Fils et filles de la Révolution

4L’entreprise historiographique de Michelet, qui le rappelle souvent, s’appuie certes sur un important travail d’archives, mais aussi sur la mémoire collective, et notamment celle des anonymes dont les souvenirs comptent autant que ceux de personnages plus importants, et que l’historien consulte chaque fois qu’il en a la possibilité. Parmi ces témoins voire ces acteurs, dont le passage du temps éclaircit impitoyablement les rangs, figure le père de l’historien, Furcy ; sa mort, au moment où son fils commence l’Histoire de la Révolution française, est vécue comme l’extinction d’une mémoire vive, intime et irremplaçable :

[Michelet] perd un ami, presque un frère, mais aussi un témoin direct : « Avec lui bien des choses ont péri, non seulement pour le fils, mais pour l’historien même […]. Il était la tradition. Il l’était spécialement pour le xviiisiècle et la Révolution. » L’imprimeur installé à Paris en 1792 est en effet pour Michelet le premier et le plus cher des contemporains de la Révolution, incarnation de la source orale où saisir vivant l’esprit d’un passé qui s’éloigne3.

5Chez Sand et Dumas, la périodisation provocante qu’adopte le récit autobiographique définit les deux écrivains comme enfants de la Révolution. Au lieu d’un retour rapide et synthétique sur le passé familial, aboutissant à la naissance de l’auteur (c’est la dispositio adoptée par Rousseau et Chateaubriand), Sand consacre toute la première partie de son œuvre, ainsi qu’une séquence non négligeable de la deuxième, à l’histoire de son père, officier dans les armées de l’Empire, en s’appuyant sur sa correspondance dont elle reproduit d’abondants extraits. Cet ensemble considérable, presque autonome, paraît si disproportionné que certains lecteurs reprochèrent à l’auteur d’écrire l’« Histoire de sa vie avant sa naissance »… Quant à Dumas, il consacre les quinze premiers chapitres de ses Mémoires à la légende épique de son père, dont l’héroïque destinée d’officier forme un parallèle avec celle de Bonaparte — le général Dumas, par sa loyauté et sa fidélité républicaines, est à la fois le double et l’antagoniste de Napoléon, qui l’a impitoyablement effacé de l’historiographie officielle.

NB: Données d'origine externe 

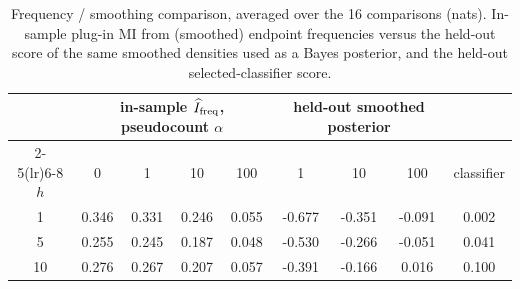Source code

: \begin{table}[htbp]
\centering
\small
\caption{Frequency / smoothing comparison, averaged over the 16 comparisons (nats). In-sample plug-in MI from (smoothed) endpoint frequencies versus the held-out score of the same smoothed densities used as a Bayes posterior, and the held-out selected-classifier score.}\label{tab:frequency}
\begin{tabular}{c cccc ccc c}
\toprule
& \multicolumn{4}{c}{in-sample $\widehat I_{\rm freq}$, pseudocount $\alpha$} & \multicolumn{3}{c}{held-out smoothed posterior} & \\ \cmidrule(lr){2-5}\cmidrule(lr){6-8}
$h$ & 0 & 1 & 10 & 100 & 1 & 10 & 100 & classifier \\
\midrule
1 & 0.346 & 0.331 & 0.246 & 0.055 & -0.677 & -0.351 & -0.091 & 0.002 \\
5 & 0.255 & 0.245 & 0.187 & 0.048 & -0.530 & -0.266 & -0.051 & 0.041 \\
10 & 0.276 & 0.267 & 0.207 & 0.057 & -0.391 & -0.166 & 0.016 & 0.100 \\
\bottomrule
\end{tabular}
\end{table}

6Cette illustre filiation fait du romancier un démocrate et un humaniste « de naissance », malgré la souche aristocratique dont il aurait pu se réclamer au titre de son grand-père. Une scène allégorique et symbolique souligne le choix délibéré de cet héritage républicain. À la Restauration, alors que l’orphelin Dumas, âgé de douze ans, grandit à Villers-Cotterêts dans une relative pauvreté, sa mère lui explique les possibilités que lui offre le retour des Bourbons :

Veux-tu t’appeler Davy de la Pailleterie, comme ton grand-père ? Alors tu es le petit-fils du marquis Davy de la Pailleterie, gentilhomme de la chambre de M. le prince de Conti, et commissaire général d’artillerie ; on obtient pour toi une bourse, ou bien tu entres dans les pages, et en tout cas, tu as une position faite auprès de la famille régnante. — Veux-tu t’appeler Alexandre Dumas tout simplement et tout court, comme ton père ? Alors tu es le fils du général républicain Dumas, et devant toi toute carrière est fermée4.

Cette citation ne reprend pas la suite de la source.